*** Opening Working data ***

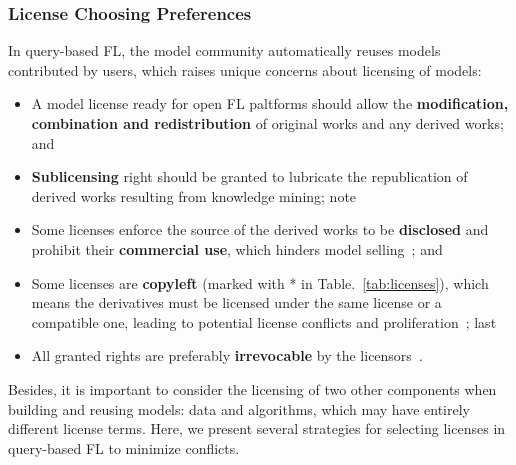 

\subsubsection{License Choosing Preferences}
\label{sec:choosing}
In query-based FL, the model community automatically reuses models contributed by users, which raises unique concerns about licensing of models:
\begin{itemize}
  \item A model license ready for open FL paltforms should allow the \textbf{modification, combination and redistribution} of original works and any derived works; and
  \item \textbf{Sublicensing} right should be granted to lubricate the republication of derived works resulting from knowledge mining; note
  \item Some licenses enforce the source of the derived works to be \textbf{disclosed} and prohibit their \textbf{commercial use}, which hinders model selling~\cite{chen2019towards}; and
  \item Some licenses are \textbf{copyleft} (marked with * in Table.~\ref{tab:licenses}), which means the derivatives must be licensed under the same license or a compatible one, leading to potential license conflicts and proliferation~\cite{gomulkiewicz2009open}; last
  \item All granted rights are preferably \textbf{irrevocable} by the licensors~\cite{reddy2009jacobsen}.
\end{itemize}

Besides, it is important to consider the licensing of two other components when building and reusing models: data and algorithms, which may have entirely different license terms. 
Here, we present several strategies for selecting licenses in query-based FL to minimize conflicts.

*** Closing Working data ***

What to produce: Look above for the line that holds "knowledge mining; note", then copy it and each line after it exactly, through the last line of the data.

Exercise response:
  \item \textbf{Sublicensing} right should be granted to lubricate the republication of derived works resulting from knowledge mining; note
  \item Some licenses enforce the source of the derived works to be \textbf{disclosed} and prohibit their \textbf{commercial use}, which hinders model selling~\cite{chen2019towards}; and
  \item Some licenses are \textbf{copyleft} (marked with * in Table.~\ref{tab:licenses}), which means the derivatives must be licensed under the same license or a compatible one, leading to potential license conflicts and proliferation~\cite{gomulkiewicz2009open}; last
  \item All granted rights are preferably \textbf{irrevocable} by the licensors~\cite{reddy2009jacobsen}.
\end{itemize}

Besides, it is important to consider the licensing of two other components when building and reusing models: data and algorithms, which may have entirely different license terms. 
Here, we present several strategies for selecting licenses in query-based FL to minimize conflicts.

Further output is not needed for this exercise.